Diane Wilson: Champion for Mother Earth | Cherokee/Fisherman Ancestry Fuels Her Passion for Protecting the Environment


Environmental activist Diane Wilson came to Fairfield in October 2011 to speak at a JFAN meeting. (photo: Turtle Island Films)

Diane Wilson views her transformation from unknown Texas shrimp boat captain to legendary environmental activist as more the result of mystical design than the product of deliberate planning. Incidentally, if you don’t recognize her name, you might recall her image. TV news broadcasts and YouTube videos of Diane raising hell are commonplace. She’s a Mother Jones Hellraiser of the Month award winner and was featured in the award-winning documentary Texas Gold.

After the 2010 BP oil spill in the Gulf of Mexico, Diane interrupted a U.S. Energy & Natural Resources Committee hearing on the disaster by dousing herself with simulated black oil while shouting, “I’m a fourth-generation commercial fisherman from the Gulf of Mexico, and we’re tired of being dumped on!” This past April, as the first anniversary of the Gulf oil disaster approached, she staged a similar protest in London during BP’s annual meeting. Both protests resulted in her arrest. At age 63, Diane has endured 50 civil disobedience arrests and undertaken many month-long hunger strikes, some in support of victims of the 1984 Bhopal, India, Union Carbide gas leak tragedy, which ultimately killed tens of thousands and injured hundreds of thousands more.

In a November 2009 blog post, Diane tried to explain why despite hospitalizations she continues to fast for causes, like Climate Justice. “Growing up on a Texas bay and having a Cherokee grandfather who liked talking with the dolphins and spotting moon signs in the sky before night turned to day made me into something of a mystic,” she wrote. Being “the daughter of a son of a son of a son of a fisherman” taught her many lessons, she added.
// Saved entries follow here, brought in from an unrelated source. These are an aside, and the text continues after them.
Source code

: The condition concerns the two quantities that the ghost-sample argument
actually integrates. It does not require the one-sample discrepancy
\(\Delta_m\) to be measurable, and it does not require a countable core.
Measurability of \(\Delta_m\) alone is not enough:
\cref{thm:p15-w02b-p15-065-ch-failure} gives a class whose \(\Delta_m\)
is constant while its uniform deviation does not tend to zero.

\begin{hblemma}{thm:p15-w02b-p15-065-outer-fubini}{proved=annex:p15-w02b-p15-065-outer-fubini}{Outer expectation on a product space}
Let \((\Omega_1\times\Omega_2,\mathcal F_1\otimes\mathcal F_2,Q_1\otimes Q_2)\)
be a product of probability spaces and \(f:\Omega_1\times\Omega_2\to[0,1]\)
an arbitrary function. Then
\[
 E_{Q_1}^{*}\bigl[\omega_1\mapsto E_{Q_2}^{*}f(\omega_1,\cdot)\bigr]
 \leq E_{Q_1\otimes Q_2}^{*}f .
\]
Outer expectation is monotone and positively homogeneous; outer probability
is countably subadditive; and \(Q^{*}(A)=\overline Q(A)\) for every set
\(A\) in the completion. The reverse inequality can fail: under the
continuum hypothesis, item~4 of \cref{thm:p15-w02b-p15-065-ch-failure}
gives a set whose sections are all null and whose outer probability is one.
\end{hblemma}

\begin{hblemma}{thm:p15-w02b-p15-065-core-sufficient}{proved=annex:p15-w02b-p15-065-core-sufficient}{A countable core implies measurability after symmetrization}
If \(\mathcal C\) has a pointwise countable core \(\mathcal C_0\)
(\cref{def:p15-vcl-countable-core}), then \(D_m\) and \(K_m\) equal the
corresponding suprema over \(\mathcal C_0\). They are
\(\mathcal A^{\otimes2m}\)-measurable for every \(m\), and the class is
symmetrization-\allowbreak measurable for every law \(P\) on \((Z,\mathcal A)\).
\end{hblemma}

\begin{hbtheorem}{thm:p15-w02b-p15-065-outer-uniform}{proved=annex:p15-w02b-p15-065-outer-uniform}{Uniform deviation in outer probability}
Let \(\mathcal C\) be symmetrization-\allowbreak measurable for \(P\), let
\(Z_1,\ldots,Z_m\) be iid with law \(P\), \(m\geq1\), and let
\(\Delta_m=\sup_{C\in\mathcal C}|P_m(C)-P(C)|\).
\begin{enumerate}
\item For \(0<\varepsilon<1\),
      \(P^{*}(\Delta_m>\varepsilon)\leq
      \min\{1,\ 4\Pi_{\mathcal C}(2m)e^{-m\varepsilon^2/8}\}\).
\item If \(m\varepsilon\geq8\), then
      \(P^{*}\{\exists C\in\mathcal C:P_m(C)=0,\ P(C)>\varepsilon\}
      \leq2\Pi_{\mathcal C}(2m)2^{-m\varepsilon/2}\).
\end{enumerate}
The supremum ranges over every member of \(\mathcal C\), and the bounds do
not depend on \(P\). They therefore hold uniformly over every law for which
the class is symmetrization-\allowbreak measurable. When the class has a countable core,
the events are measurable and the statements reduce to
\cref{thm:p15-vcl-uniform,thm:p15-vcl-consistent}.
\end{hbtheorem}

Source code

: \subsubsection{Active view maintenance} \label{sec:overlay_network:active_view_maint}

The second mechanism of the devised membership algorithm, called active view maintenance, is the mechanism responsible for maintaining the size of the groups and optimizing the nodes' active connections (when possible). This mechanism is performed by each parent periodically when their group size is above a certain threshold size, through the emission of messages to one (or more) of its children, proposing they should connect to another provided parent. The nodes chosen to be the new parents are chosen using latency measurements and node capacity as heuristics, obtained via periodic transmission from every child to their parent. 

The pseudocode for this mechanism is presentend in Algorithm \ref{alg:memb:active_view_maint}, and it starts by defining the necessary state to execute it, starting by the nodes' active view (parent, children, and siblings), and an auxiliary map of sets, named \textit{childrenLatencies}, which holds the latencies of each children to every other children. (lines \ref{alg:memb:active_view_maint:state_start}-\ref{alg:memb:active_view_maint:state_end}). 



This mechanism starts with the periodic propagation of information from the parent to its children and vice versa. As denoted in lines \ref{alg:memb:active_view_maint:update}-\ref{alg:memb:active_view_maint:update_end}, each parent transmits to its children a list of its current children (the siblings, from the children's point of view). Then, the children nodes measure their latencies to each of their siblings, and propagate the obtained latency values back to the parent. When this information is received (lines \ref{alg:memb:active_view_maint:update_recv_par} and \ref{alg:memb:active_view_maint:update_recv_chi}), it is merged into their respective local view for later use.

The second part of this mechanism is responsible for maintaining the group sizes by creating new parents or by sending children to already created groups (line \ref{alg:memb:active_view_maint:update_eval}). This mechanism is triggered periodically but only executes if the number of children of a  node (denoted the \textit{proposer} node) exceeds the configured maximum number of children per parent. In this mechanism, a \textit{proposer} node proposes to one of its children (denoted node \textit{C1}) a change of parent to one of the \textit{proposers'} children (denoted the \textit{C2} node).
But the best lesson that came home to roost was that boundaries were lies. There was no separation or division. No brick wall that divided San Antonio Bay from Espiritu Santo Bay. Nothing to keep the sky from the water or the wind from the sea. Nothing to keep one person from a billion others. There was just flow and continuity of water and moon and dolphins and ratty ole captains in ratty ole shrimp boats hauling boogie across the bay to find those most elusive shrimp.

Twenty-two years ago, before the arrests and the hunger strikes, Diane led a secluded life in Seadrift, Texas. Married and the mother of five young children, she harvested shrimp alone in her boat, the SeaBee, from the waters of Lavaca Bay.  Dwindling harvests led her to take on additional jobs. Following family tradition, she painstakingly mended torn nets for other fisherman, and she also managed her brother’s fish house.

In the wake of the Bhopal tragedy, the federal government began publishing Toxic Release Inventories to provide people with information on releases of toxic chemicals in their communities. In 1989, the first year this information was published, Diane read a newspaper article that revealed a horrifying statistic: the Environmental Protection Agency had rated Calhoun County, where she and 15,000 other people lived, as the most toxic county in the nation. Did that account for the massive dolphin die-offs, the weird alligator behavior, and the premature deaths of commercial fishermen in her area? Diane wondered. 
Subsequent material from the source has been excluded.